==== Material to process ====

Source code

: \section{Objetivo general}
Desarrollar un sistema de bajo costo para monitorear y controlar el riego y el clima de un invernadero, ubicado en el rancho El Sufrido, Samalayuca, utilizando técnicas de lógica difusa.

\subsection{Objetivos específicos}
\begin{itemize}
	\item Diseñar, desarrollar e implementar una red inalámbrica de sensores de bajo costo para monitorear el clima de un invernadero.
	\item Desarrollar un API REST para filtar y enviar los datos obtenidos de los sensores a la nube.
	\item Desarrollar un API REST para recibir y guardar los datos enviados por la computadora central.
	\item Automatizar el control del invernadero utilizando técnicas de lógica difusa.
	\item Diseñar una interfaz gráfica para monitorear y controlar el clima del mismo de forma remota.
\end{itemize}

====
==== Material to process ====

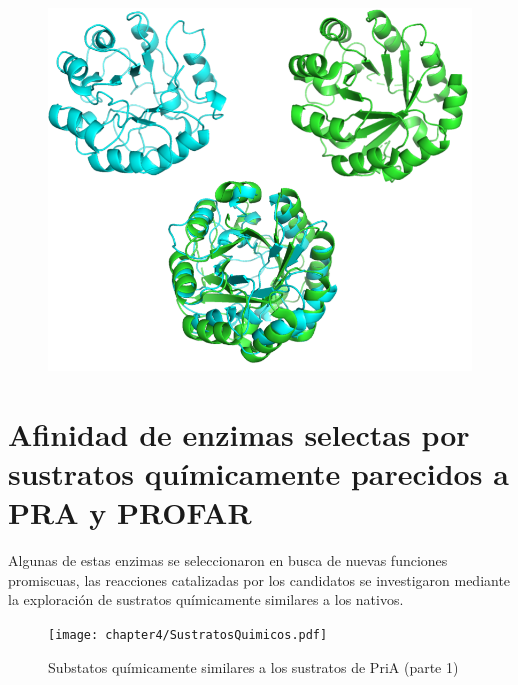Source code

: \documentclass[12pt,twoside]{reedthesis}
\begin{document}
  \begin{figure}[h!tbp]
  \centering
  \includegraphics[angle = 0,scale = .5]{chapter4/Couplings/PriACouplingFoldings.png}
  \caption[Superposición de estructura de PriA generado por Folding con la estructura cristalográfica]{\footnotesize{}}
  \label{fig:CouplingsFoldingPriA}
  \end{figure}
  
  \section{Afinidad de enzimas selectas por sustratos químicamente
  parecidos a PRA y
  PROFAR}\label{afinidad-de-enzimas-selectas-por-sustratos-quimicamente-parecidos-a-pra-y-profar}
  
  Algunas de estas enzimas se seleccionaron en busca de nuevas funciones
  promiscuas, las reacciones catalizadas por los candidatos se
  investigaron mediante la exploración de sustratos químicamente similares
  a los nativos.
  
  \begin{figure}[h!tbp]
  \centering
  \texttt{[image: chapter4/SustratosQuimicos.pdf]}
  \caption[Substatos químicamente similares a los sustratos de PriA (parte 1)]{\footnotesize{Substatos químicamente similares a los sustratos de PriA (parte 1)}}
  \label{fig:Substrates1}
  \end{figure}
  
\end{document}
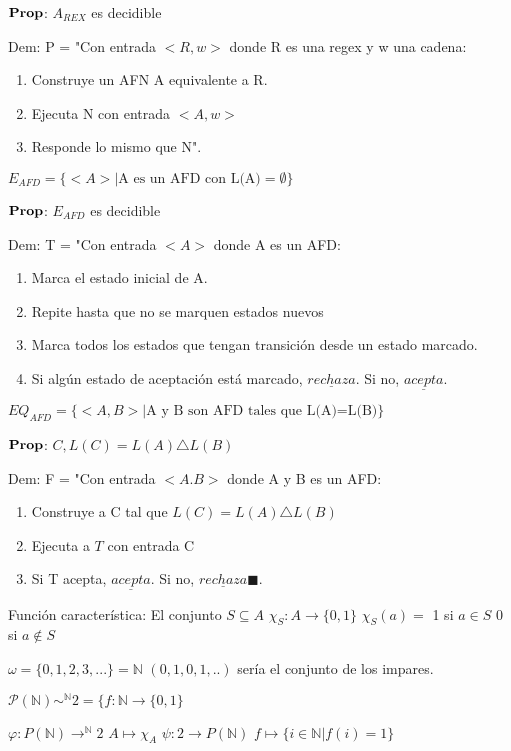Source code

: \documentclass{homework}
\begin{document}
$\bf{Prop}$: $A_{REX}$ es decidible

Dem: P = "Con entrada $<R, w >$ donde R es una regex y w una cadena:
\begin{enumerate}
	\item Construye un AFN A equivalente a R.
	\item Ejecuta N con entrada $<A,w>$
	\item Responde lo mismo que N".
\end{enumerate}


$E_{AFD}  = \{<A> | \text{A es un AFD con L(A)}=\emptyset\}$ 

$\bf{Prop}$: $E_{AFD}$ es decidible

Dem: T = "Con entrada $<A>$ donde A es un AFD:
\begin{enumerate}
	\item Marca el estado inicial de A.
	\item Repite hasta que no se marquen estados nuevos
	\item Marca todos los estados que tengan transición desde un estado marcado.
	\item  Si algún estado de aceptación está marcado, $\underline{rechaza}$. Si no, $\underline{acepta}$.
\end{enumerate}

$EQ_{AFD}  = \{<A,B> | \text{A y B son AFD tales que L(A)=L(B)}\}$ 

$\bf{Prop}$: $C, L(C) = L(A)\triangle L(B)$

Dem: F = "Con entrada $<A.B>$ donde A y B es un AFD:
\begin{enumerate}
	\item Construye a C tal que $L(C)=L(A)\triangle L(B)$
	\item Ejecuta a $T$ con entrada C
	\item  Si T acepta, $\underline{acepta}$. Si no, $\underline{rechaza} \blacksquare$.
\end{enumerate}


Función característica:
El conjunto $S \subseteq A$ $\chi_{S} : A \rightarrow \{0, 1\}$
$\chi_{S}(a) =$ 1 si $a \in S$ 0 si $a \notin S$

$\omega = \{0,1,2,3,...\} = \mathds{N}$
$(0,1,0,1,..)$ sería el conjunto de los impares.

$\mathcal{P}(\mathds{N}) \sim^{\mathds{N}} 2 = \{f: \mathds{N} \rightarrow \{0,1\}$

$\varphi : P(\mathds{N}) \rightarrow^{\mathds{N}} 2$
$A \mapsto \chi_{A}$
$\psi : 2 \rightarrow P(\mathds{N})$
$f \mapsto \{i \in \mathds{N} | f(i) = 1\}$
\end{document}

====
==== Material to process ====

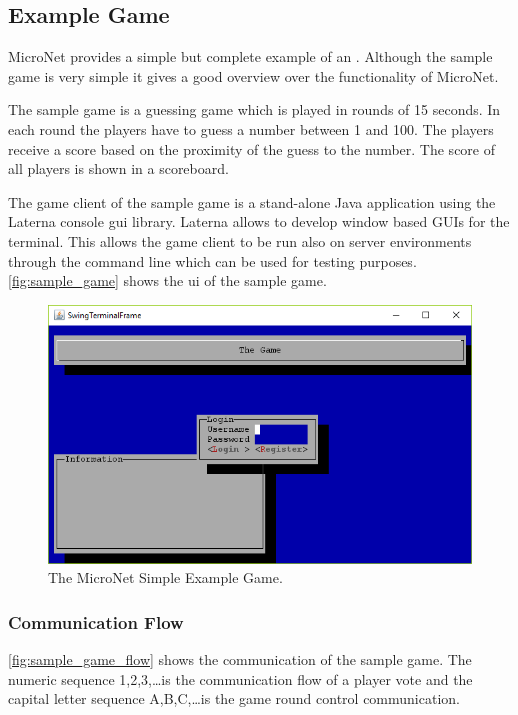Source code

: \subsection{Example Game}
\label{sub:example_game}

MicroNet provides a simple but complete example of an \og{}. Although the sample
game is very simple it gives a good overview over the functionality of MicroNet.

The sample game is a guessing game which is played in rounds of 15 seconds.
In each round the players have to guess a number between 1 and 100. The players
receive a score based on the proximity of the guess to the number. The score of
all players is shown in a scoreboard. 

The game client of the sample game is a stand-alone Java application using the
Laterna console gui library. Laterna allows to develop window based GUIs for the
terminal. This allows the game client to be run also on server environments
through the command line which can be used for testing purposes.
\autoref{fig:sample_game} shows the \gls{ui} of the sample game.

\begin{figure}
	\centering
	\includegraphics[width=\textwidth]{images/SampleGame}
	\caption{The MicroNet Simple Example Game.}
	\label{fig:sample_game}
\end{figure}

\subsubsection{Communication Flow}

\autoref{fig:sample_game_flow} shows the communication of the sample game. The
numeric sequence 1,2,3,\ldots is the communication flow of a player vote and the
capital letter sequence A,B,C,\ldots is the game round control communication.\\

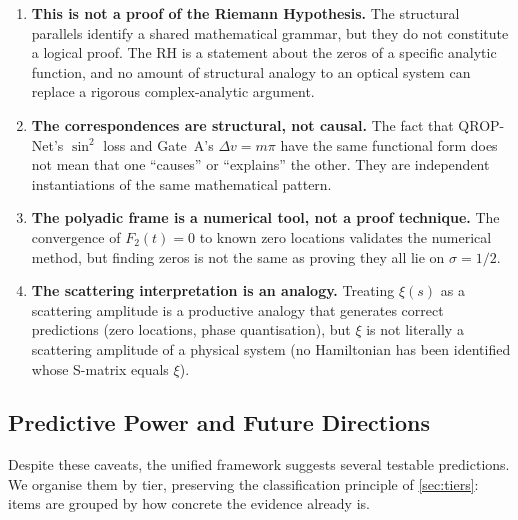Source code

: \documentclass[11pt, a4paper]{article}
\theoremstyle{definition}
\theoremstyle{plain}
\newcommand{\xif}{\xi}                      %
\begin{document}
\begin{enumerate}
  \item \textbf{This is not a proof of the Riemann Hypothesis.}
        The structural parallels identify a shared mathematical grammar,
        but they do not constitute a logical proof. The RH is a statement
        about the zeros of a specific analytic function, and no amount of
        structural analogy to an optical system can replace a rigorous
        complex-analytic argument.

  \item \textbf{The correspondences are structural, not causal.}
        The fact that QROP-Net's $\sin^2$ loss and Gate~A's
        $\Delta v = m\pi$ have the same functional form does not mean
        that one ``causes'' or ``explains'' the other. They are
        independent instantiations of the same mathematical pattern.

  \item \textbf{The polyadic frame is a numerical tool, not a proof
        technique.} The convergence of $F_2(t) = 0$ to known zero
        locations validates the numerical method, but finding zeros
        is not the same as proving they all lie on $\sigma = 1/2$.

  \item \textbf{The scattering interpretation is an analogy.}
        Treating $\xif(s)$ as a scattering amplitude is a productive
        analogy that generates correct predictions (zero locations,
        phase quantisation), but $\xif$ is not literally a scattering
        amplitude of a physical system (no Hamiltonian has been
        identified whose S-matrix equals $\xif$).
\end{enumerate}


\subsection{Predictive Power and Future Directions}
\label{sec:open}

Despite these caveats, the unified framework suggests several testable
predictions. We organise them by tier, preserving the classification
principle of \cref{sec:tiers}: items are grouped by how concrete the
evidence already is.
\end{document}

====

Where a line above contains the string "theoremstyle", copy that line.

\theoremstyle{definition}
\theoremstyle{plain}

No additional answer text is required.